● Exercise aim:
Write out the data below exactly as given, without any of its pictures.

···

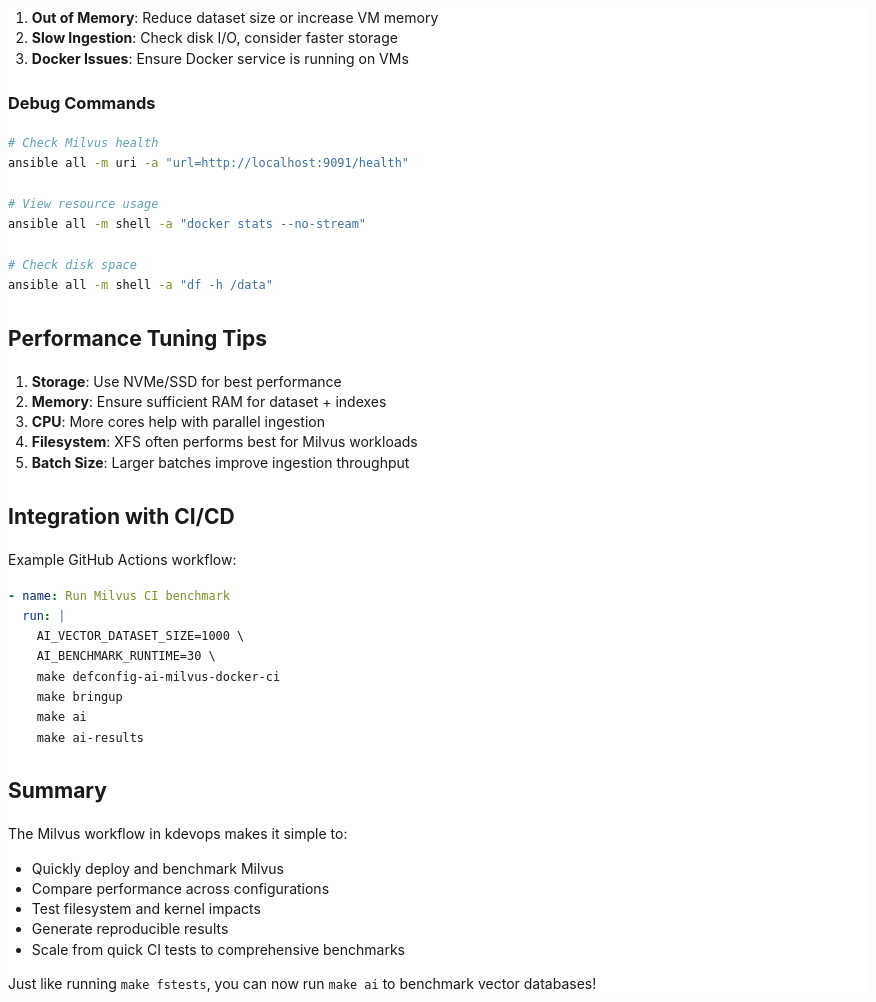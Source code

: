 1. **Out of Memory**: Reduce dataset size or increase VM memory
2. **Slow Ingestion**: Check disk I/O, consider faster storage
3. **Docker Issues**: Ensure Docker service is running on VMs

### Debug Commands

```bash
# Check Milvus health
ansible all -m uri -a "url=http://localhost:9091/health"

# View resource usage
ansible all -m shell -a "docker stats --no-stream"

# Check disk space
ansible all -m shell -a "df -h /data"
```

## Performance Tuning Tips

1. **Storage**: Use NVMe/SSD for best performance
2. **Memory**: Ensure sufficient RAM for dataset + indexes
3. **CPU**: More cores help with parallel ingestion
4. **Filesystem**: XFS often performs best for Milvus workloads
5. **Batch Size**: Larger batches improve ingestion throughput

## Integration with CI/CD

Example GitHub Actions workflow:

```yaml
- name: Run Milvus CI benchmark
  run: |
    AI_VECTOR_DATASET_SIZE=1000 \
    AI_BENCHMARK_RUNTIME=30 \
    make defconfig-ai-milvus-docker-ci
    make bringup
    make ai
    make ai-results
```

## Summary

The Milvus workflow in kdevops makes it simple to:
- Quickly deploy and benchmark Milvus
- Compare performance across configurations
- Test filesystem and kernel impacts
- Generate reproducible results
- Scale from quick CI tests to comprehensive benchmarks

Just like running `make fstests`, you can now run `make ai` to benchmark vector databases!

···

● Reply:
Source code

: 1. **Out of Memory**: Reduce dataset size or increase VM memory
2. **Slow Ingestion**: Check disk I/O, consider faster storage
3. **Docker Issues**: Ensure Docker service is running on VMs

### Debug Commands

```bash
# Check Milvus health
ansible all -m uri -a "url=http://localhost:9091/health"

# View resource usage
ansible all -m shell -a "docker stats --no-stream"

# Check disk space
ansible all -m shell -a "df -h /data"
```

## Performance Tuning Tips

1. **Storage**: Use NVMe/SSD for best performance
2. **Memory**: Ensure sufficient RAM for dataset + indexes
3. **CPU**: More cores help with parallel ingestion
4. **Filesystem**: XFS often performs best for Milvus workloads
5. **Batch Size**: Larger batches improve ingestion throughput

## Integration with CI/CD

Example GitHub Actions workflow:

```yaml
- name: Run Milvus CI benchmark
  run: |
    AI_VECTOR_DATASET_SIZE=1000 \
    AI_BENCHMARK_RUNTIME=30 \
    make defconfig-ai-milvus-docker-ci
    make bringup
    make ai
    make ai-results
```

## Summary

The Milvus workflow in kdevops makes it simple to:
- Quickly deploy and benchmark Milvus
- Compare performance across configurations
- Test filesystem and kernel impacts
- Generate reproducible results
- Scale from quick CI tests to comprehensive benchmarks

Just like running `make fstests`, you can now run `make ai` to benchmark vector databases!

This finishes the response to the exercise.